Exercise details - Every record needs to be restated word for word.
[[ Records shown open ]]
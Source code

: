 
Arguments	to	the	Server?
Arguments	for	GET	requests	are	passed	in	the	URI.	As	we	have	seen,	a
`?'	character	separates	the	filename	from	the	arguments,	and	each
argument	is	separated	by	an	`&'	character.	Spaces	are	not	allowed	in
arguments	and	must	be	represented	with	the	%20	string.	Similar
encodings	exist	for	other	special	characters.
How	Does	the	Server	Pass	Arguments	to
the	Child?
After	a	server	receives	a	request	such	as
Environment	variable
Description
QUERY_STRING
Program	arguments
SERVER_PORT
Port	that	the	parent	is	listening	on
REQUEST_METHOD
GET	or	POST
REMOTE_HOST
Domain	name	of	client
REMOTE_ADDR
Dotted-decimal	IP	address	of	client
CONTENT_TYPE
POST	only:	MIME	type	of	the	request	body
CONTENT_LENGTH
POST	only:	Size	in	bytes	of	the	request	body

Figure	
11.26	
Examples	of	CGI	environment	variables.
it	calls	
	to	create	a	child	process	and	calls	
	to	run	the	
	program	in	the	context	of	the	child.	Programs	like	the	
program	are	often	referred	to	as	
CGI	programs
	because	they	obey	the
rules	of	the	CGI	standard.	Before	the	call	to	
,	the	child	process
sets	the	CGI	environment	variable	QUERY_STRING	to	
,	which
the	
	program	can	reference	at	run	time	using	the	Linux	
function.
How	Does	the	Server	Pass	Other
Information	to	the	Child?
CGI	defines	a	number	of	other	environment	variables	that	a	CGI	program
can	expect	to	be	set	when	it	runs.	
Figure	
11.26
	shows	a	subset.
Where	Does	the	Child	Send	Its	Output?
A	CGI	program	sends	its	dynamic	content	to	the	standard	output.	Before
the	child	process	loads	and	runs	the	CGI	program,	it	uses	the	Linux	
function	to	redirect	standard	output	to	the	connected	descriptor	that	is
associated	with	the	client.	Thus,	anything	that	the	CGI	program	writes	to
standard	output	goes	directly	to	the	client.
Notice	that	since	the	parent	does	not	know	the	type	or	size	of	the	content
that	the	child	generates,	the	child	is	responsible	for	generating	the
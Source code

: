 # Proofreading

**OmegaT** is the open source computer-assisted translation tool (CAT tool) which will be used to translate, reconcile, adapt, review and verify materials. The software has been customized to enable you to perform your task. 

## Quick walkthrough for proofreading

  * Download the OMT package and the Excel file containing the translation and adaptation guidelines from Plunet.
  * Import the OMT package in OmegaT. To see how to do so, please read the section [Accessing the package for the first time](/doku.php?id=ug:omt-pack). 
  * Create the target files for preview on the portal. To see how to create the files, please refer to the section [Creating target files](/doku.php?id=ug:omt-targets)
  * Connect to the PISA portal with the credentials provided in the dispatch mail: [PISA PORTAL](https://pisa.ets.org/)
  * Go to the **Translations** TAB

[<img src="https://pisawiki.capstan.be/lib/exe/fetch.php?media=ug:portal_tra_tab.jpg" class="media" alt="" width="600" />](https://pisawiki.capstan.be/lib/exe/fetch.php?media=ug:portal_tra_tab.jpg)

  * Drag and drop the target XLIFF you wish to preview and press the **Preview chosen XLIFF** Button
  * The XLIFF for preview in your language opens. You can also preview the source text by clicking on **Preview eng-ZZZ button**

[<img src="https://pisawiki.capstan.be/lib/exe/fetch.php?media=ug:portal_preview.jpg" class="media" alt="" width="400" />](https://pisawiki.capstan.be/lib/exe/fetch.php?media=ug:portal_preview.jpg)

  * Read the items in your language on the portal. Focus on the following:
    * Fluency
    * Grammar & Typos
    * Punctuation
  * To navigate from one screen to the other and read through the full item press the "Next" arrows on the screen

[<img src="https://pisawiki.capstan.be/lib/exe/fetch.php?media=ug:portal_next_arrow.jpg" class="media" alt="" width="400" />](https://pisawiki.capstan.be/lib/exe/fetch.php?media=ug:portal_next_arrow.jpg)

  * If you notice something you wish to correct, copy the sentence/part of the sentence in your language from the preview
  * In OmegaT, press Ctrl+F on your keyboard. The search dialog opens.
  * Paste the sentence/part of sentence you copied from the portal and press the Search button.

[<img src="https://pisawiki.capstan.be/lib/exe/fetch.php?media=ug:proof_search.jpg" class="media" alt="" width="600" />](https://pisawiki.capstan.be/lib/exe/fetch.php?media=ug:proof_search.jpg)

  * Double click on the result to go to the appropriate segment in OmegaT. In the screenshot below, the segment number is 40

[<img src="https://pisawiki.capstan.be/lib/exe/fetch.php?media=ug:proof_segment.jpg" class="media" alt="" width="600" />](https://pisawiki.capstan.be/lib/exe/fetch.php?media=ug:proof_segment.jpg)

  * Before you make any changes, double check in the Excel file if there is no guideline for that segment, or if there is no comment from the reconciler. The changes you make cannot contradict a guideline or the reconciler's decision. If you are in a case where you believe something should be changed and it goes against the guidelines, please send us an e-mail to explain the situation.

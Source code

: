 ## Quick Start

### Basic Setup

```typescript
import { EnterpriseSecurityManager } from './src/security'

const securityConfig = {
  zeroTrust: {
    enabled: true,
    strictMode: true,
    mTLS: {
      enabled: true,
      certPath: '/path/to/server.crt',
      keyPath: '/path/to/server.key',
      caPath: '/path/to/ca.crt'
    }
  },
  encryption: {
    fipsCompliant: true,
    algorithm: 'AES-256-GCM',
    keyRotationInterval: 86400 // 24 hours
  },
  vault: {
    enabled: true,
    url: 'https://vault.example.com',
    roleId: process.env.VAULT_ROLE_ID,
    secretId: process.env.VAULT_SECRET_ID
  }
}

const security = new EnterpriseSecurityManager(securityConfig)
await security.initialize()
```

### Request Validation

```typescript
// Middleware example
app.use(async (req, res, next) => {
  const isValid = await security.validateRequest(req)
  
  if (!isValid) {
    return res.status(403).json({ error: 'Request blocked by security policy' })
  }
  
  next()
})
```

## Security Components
[[ Records shown closed ]]
Reply to the exercise -
Source code

: 
Arguments	to	the	Server?
Arguments	for	GET	requests	are	passed	in	the	URI.	As	we	have	seen,	a
`?'	character	separates	the	filename	from	the	arguments,	and	each
argument	is	separated	by	an	`&'	character.	Spaces	are	not	allowed	in
arguments	and	must	be	represented	with	the	%20	string.	Similar
encodings	exist	for	other	special	characters.
How	Does	the	Server	Pass	Arguments	to
the	Child?
After	a	server	receives	a	request	such	as
Environment	variable
Description
QUERY_STRING
Program	arguments
SERVER_PORT
Port	that	the	parent	is	listening	on
REQUEST_METHOD
GET	or	POST
REMOTE_HOST
Domain	name	of	client
REMOTE_ADDR
Dotted-decimal	IP	address	of	client
CONTENT_TYPE
POST	only:	MIME	type	of	the	request	body
CONTENT_LENGTH
POST	only:	Size	in	bytes	of	the	request	body

Figure	
11.26	
Examples	of	CGI	environment	variables.
it	calls	
	to	create	a	child	process	and	calls	
	to	run	the	
	program	in	the	context	of	the	child.	Programs	like	the	
program	are	often	referred	to	as	
CGI	programs
	because	they	obey	the
rules	of	the	CGI	standard.	Before	the	call	to	
,	the	child	process
sets	the	CGI	environment	variable	QUERY_STRING	to	
,	which
the	
	program	can	reference	at	run	time	using	the	Linux	
function.
How	Does	the	Server	Pass	Other
Information	to	the	Child?
CGI	defines	a	number	of	other	environment	variables	that	a	CGI	program
can	expect	to	be	set	when	it	runs.	
Figure	
11.26
	shows	a	subset.
Where	Does	the	Child	Send	Its	Output?
A	CGI	program	sends	its	dynamic	content	to	the	standard	output.	Before
the	child	process	loads	and	runs	the	CGI	program,	it	uses	the	Linux	
function	to	redirect	standard	output	to	the	connected	descriptor	that	is
associated	with	the	client.	Thus,	anything	that	the	CGI	program	writes	to
standard	output	goes	directly	to	the	client.
Notice	that	since	the	parent	does	not	know	the	type	or	size	of	the	content
that	the	child	generates,	the	child	is	responsible	for	generating	the
Source code

: # Proofreading

**OmegaT** is the open source computer-assisted translation tool (CAT tool) which will be used to translate, reconcile, adapt, review and verify materials. The software has been customized to enable you to perform your task. 

## Quick walkthrough for proofreading

  * Download the OMT package and the Excel file containing the translation and adaptation guidelines from Plunet.
  * Import the OMT package in OmegaT. To see how to do so, please read the section [Accessing the package for the first time](/doku.php?id=ug:omt-pack). 
  * Create the target files for preview on the portal. To see how to create the files, please refer to the section [Creating target files](/doku.php?id=ug:omt-targets)
  * Connect to the PISA portal with the credentials provided in the dispatch mail: [PISA PORTAL](https://pisa.ets.org/)
  * Go to the **Translations** TAB

[<img src="https://pisawiki.capstan.be/lib/exe/fetch.php?media=ug:portal_tra_tab.jpg" class="media" alt="" width="600" />](https://pisawiki.capstan.be/lib/exe/fetch.php?media=ug:portal_tra_tab.jpg)

  * Drag and drop the target XLIFF you wish to preview and press the **Preview chosen XLIFF** Button
  * The XLIFF for preview in your language opens. You can also preview the source text by clicking on **Preview eng-ZZZ button**

[<img src="https://pisawiki.capstan.be/lib/exe/fetch.php?media=ug:portal_preview.jpg" class="media" alt="" width="400" />](https://pisawiki.capstan.be/lib/exe/fetch.php?media=ug:portal_preview.jpg)

  * Read the items in your language on the portal. Focus on the following:
    * Fluency
    * Grammar & Typos
    * Punctuation
  * To navigate from one screen to the other and read through the full item press the "Next" arrows on the screen

[<img src="https://pisawiki.capstan.be/lib/exe/fetch.php?media=ug:portal_next_arrow.jpg" class="media" alt="" width="400" />](https://pisawiki.capstan.be/lib/exe/fetch.php?media=ug:portal_next_arrow.jpg)

  * If you notice something you wish to correct, copy the sentence/part of the sentence in your language from the preview
  * In OmegaT, press Ctrl+F on your keyboard. The search dialog opens.
  * Paste the sentence/part of sentence you copied from the portal and press the Search button.

[<img src="https://pisawiki.capstan.be/lib/exe/fetch.php?media=ug:proof_search.jpg" class="media" alt="" width="600" />](https://pisawiki.capstan.be/lib/exe/fetch.php?media=ug:proof_search.jpg)

  * Double click on the result to go to the appropriate segment in OmegaT. In the screenshot below, the segment number is 40

[<img src="https://pisawiki.capstan.be/lib/exe/fetch.php?media=ug:proof_segment.jpg" class="media" alt="" width="600" />](https://pisawiki.capstan.be/lib/exe/fetch.php?media=ug:proof_segment.jpg)

  * Before you make any changes, double check in the Excel file if there is no guideline for that segment, or if there is no comment from the reconciler. The changes you make cannot contradict a guideline or the reconciler's decision. If you are in a case where you believe something should be changed and it goes against the guidelines, please send us an e-mail to explain the situation.

Source code

: ## Quick Start

### Basic Setup

```typescript
import { EnterpriseSecurityManager } from './src/security'

const securityConfig = {
  zeroTrust: {
    enabled: true,
    strictMode: true,
    mTLS: {
      enabled: true,
      certPath: '/path/to/server.crt',
      keyPath: '/path/to/server.key',
      caPath: '/path/to/ca.crt'
    }
  },
  encryption: {
    fipsCompliant: true,
    algorithm: 'AES-256-GCM',
    keyRotationInterval: 86400 // 24 hours
  },
  vault: {
    enabled: true,
    url: 'https://vault.example.com',
    roleId: process.env.VAULT_ROLE_ID,
    secretId: process.env.VAULT_SECRET_ID
  }
}

const security = new EnterpriseSecurityManager(securityConfig)
await security.initialize()
```

### Request Validation

```typescript
// Middleware example
app.use(async (req, res, next) => {
  const isValid = await security.validateRequest(req)
  
  if (!isValid) {
    return res.status(403).json({ error: 'Request blocked by security policy' })
  }
  
  next()
})
```

## Security Components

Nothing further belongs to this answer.